Perspektif Mubadalah mengingatkan kita bahwa setiap relasi, termasuk pernikahan, harus berbasis kemitraan yang adil dan saling menumbuhkan. Karena itu, kita perlu membongkar mental model keliru di balik ungkapan populer tersebut. Berikut lima alasan, mengapa ungkapan “lebih baik nikah daripada zina” bisa membentuk mental model yang keliru dan bisa berdampak buruk bagi relasi perkawinan dan kehidupan berumah tangga.
-
Nikah Bukan Sekadar Seks, Tapi Relasi yang Bertanggung Jawab
Ungkapan “lebih baik nikah daripada zina” mereduksi makna pernikahan seolah hanya soal seks yang halal. Padahal, pernikahan adalah komitmen membangun rumah tangga, kemitraan, dan kehidupan bersama yang sehat. Seks halal memang penting dan bisa menjadi pemantik, tetapi porsinya sangat singkat dibanding waktu panjang kebersamaan suami-istri yang kita isi dengan relasi fisik dan psikis.
Dalam perspektif Mubadalah, pernikahan adalah ikatan amanah yang menghadirkan keadilan, kasih sayang, dan perlindungan. Jika menikah hanya untuk melampiaskan hasrat atau menghindari dosa, tanggung jawab membangun relasi bisa terabaikan, dan lahirlah pernikahan yang rapuh, toksik, bahkan saling menyakiti.

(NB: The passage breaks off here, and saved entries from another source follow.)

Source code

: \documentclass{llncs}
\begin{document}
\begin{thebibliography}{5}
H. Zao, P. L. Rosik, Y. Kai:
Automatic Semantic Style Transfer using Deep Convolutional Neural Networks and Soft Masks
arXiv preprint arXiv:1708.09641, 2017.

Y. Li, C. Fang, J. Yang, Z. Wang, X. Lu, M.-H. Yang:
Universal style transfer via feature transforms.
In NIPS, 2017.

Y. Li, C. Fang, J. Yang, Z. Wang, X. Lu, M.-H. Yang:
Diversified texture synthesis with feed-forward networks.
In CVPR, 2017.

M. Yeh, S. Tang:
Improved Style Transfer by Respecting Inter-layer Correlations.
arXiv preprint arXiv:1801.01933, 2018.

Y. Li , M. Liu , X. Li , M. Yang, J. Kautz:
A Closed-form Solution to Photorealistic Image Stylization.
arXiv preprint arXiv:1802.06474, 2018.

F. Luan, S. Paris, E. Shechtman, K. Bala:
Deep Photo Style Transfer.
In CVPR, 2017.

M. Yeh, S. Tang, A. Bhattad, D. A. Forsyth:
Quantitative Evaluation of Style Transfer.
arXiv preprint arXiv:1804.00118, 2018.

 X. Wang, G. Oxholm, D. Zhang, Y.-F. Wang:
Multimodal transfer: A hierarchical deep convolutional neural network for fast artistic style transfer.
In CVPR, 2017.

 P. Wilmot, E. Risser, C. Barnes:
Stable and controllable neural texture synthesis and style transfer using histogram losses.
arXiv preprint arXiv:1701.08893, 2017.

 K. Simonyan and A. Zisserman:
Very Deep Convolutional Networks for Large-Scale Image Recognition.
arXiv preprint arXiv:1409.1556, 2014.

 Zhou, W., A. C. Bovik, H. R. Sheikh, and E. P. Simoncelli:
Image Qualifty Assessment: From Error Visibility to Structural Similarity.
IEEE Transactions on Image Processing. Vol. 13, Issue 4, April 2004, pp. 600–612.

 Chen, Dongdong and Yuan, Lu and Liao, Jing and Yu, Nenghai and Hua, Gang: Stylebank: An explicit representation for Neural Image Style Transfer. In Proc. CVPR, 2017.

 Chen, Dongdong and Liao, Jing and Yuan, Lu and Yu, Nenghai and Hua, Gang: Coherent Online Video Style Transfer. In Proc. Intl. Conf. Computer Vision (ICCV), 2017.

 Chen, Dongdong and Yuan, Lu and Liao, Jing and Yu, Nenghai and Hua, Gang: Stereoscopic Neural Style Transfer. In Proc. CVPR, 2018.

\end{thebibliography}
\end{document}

Dengan kata lain, nikah dan zina berada di ranah berbeda. Zina hanyalah tindakan seksual sesaat, sedangkan nikah adalah proyek kemanusiaan yang besar. Nikah adalah ibadah sepanjang hidup, bukan sekadar pelampiasan sesaat.
-
Nikah Bukan Pelarian dari Zina
Banyak orang menikah dengan mentalitas pelarian: “Daripada jatuh ke zina, mending nikah saja.” Pola pikir ini menggeser tujuan pernikahan dari membangun kemitraan menjadi sekadar menutup lubang dosa.
Padahal, pernikahan yang lahir dari ketakutan semata, tanpa kesiapan berelasi, justru rentan melahirkan masalah baru: pertengkaran, penelantaran emosional, bahkan kekerasan dalam rumah tangga. Perspektif Mubadalah menegaskan, pernikahan harus diawali dengan kesiapan relasi sehat, bukan sekadar ketakutan pada zina.
Jika seseorang menikah hanya untuk menghindari zina tanpa kesiapan relasi, pernikahan itu hanya memindahkan masalah, bukan menyelesaikannya. Ia mungkin terhindar dari zina yang haram, tetapi terjebak dalam relasi yang menyakiti dan melahirkan berbagai keburukan.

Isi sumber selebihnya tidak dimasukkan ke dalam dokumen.